Richard Horwell QC, for the Metropolitan police, said there was a failed attempt to kill Litvinenko on October 16, 2006, followed a fortnight later by a successful attempt.
“On the evidence, there can be no doubt that Litvinenko was unlawfully killed and the science is such that the finger points unwaveringly to Lugovoi and Kovtun,” the agency quoted Horwell as having said.
Litvinenko defected to the UK in 2000. He died in 2006 after drinking tea laced with radioactive polonium-210 with former colleagues Lugovoi and Kovtun at the Millennium Hotel in London's Grosvenor Square.
Litvinenko was said to have worked for British secret service MI6 during his time in the UK.
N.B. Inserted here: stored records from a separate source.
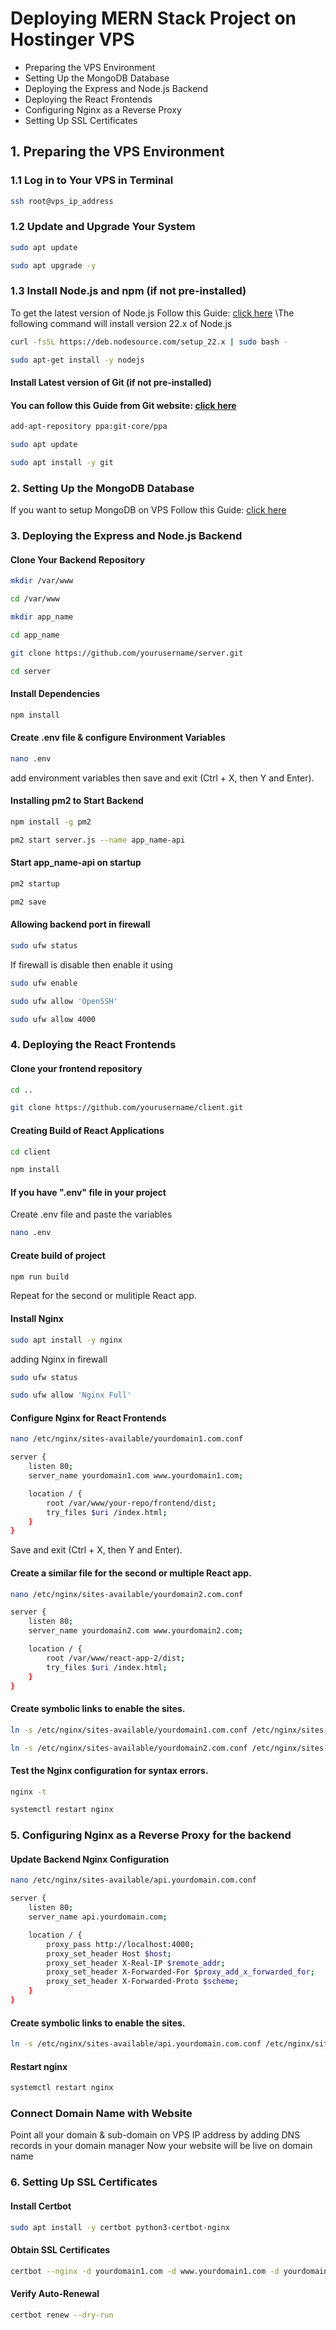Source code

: # Deploying MERN Stack Project on Hostinger VPS

- Preparing the VPS Environment
- Setting Up the MongoDB Database
- Deploying the Express and Node.js Backend
- Deploying the React Frontends
- Configuring Nginx as a Reverse Proxy
- Setting Up SSL Certificates

## 1. Preparing the VPS Environment
### 1.1 Log in to Your VPS in Terminal 
```bash
ssh root@vps_ip_address
```
### 1.2 Update and Upgrade Your System
```bash
sudo apt update
```
```bash
sudo apt upgrade -y
```
### 1.3 Install Node.js and npm (if not pre-installed)
To get the latest version of Node.js Follow this Guide: [click here](https://nodejs.org/en)
\The following command will install version 22.x of Node.js
```bash
curl -fsSL https://deb.nodesource.com/setup_22.x | sudo bash -
```
```bash
sudo apt-get install -y nodejs
```
#### Install Latest version of Git (if not pre-installed)
#### You can follow this Guide from Git website: [click here](https://git-scm.com/downloads/linux)
```bash
add-apt-repository ppa:git-core/ppa
```
```bash
sudo apt update
```
```bash
sudo apt install -y git
```
###  2. Setting Up the MongoDB Database
If you want to setup MongoDB on VPS Follow this Guide: [click here](https://www.mongodb.com/docs/manual/tutorial/install-mongodb-on-ubuntu/)

### 3. Deploying the Express and Node.js Backend
#### Clone Your Backend Repository
```bash
mkdir /var/www
```
```bash
cd /var/www
```
```bash
mkdir app_name
```
```bash
cd app_name
```
```bash
git clone https://github.com/yourusername/server.git
```
```bash
cd server
```
#### Install Dependencies
```bash
npm install
```
#### Create .env file & configure Environment Variables
```bash
nano .env
```
add environment variables then save and exit (Ctrl + X, then Y and Enter).

#### Installing pm2 to Start Backend
```bash
npm install -g pm2
```
```bash
pm2 start server.js --name app_name-api
```
#### Start app_name-api on startup
```bash
pm2 startup
```
```bash
pm2 save
```

#### Allowing backend port in firewall 
```bash
sudo ufw status
```
If firewall is disable then enable it using 
```bash
sudo ufw enable
```
```bash
sudo ufw allow 'OpenSSH'
```
```bash
sudo ufw allow 4000
```

### 4. Deploying the React Frontends
#### Clone your frontend repository
```bash
cd ..
```
```bash
git clone https://github.com/yourusername/client.git
```
#### Creating Build of React Applications
```bash
cd client
```
```bash
npm install
```
#### If you have ".env" file in your project
Create .env file and paste the variables
```bash
nano .env
```
#### Create build of project
```bash
npm run build
```
Repeat for the second or mulitiple React app.

#### Install Nginx
```bash
sudo apt install -y nginx
```
adding Nginx in firewall
```bash
sudo ufw status
```
```bash
sudo ufw allow 'Nginx Full'
```

#### Configure Nginx for React Frontends
```bash
nano /etc/nginx/sites-available/yourdomain1.com.conf
```
```bash
server {
    listen 80;
    server_name yourdomain1.com www.yourdomain1.com;

    location / {
        root /var/www/your-repo/frontend/dist;
        try_files $uri /index.html;
    }
}
```
Save and exit (Ctrl + X, then Y and Enter).

#### Create a similar file for the second or multiple React app.
```bash
nano /etc/nginx/sites-available/yourdomain2.com.conf
```
```bash
server {
    listen 80;
    server_name yourdomain2.com www.yourdomain2.com;

    location / {
        root /var/www/react-app-2/dist;
        try_files $uri /index.html;
    }
}
```

#### Create symbolic links to enable the sites.
```bash
ln -s /etc/nginx/sites-available/yourdomain1.com.conf /etc/nginx/sites-enabled/
```
```bash
ln -s /etc/nginx/sites-available/yourdomain2.com.conf /etc/nginx/sites-enabled/
```

#### Test the Nginx configuration for syntax errors.
```bash
nginx -t
```
```bash
systemctl restart nginx
```

### 5. Configuring Nginx as a Reverse Proxy for the backend
#### Update Backend Nginx Configuration
```bash
nano /etc/nginx/sites-available/api.yourdomain.com.conf
```
```bash
server {
    listen 80;
    server_name api.yourdomain.com;

    location / {
        proxy_pass http://localhost:4000;
        proxy_set_header Host $host;
        proxy_set_header X-Real-IP $remote_addr;
        proxy_set_header X-Forwarded-For $proxy_add_x_forwarded_for;
        proxy_set_header X-Forwarded-Proto $scheme;
    }
}
```

#### Create symbolic links to enable the sites.
```bash
ln -s /etc/nginx/sites-available/api.yourdomain.com.conf /etc/nginx/sites-enabled/
```

#### Restart nginx
```bash
systemctl restart nginx
```

### Connect Domain Name with Website
Point all your domain & sub-domain on VPS IP address by adding DNS records in your domain manager 
Now your website will be live on domain name

### 6. Setting Up SSL Certificates 
#### Install Certbot
```bash
sudo apt install -y certbot python3-certbot-nginx
```
#### Obtain SSL Certificates
```bash
certbot --nginx -d yourdomain1.com -d www.yourdomain1.com -d yourdomain2.com -d api.yourdomain.com
```
#### Verify Auto-Renewal
```bash
certbot renew --dry-run
```

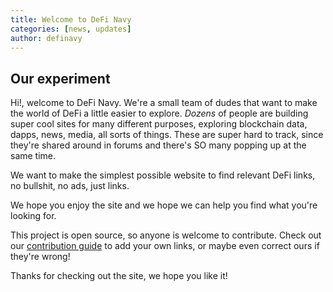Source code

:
 ```yaml
---
title: Welcome to DeFi Navy
categories: [news, updates]
author: definavy
---
```

## Our experiment

Hi!, welcome to DeFi Navy. We're a small team of dudes that want to make the world of DeFi a little easier to explore. *Dozens* of people are building super cool sites for many different purposes, exploring blockchain data, dapps, news, media, all sorts of things. These are super hard to track, since they're shared around in forums and there's SO many popping up at the same time. 

We want to make the simplest possible website to find relevant DeFi links, no bullshit, no ads, just links.

We hope you enjoy the site and we hope we can help you find what you're looking for.

This project is open source, so anyone is welcome to contribute. Check out our [contribution guide](https://defi.navy/contributionguide) to add your own links, or maybe even correct ours if they're wrong!

Thanks for checking out the site, we hope you like it!
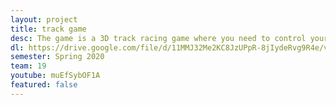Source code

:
 ```yaml
---
layout: project
title: track game
desc: The game is a 3D track racing game where you need to control your car to escape from the police car and reach the final destination.  There are three tracks to select and 2 cars to select. we have some power ups in the track to make it more fun. It is a game involving ai, movement, graphics, music, menu, powerup, etc
dl: https://drive.google.com/file/d/11MMJ32Me2KC8JzUPpR-8jIydeRvg9R4e/view?usp=drivesdk
semester: Spring 2020
team: 19
youtube: muEfSybOF1A
featured: false
---
```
Lugovoi, who became a lawmaker of the lower house of Russian parliament in Decembver 2011, denies the charges as politically motivated.
Notably, Russia's Investigative Committee reported in November 2011 that Lugovoi had been poisoned with polonium-210 himself. As a result, he was claimed to be a victim in the murder case.
Kovtun previously refused to testify by video conference from Moscow due to a pledge of secrecy he gave as part of a Russian investigation into Litvinenko’s death.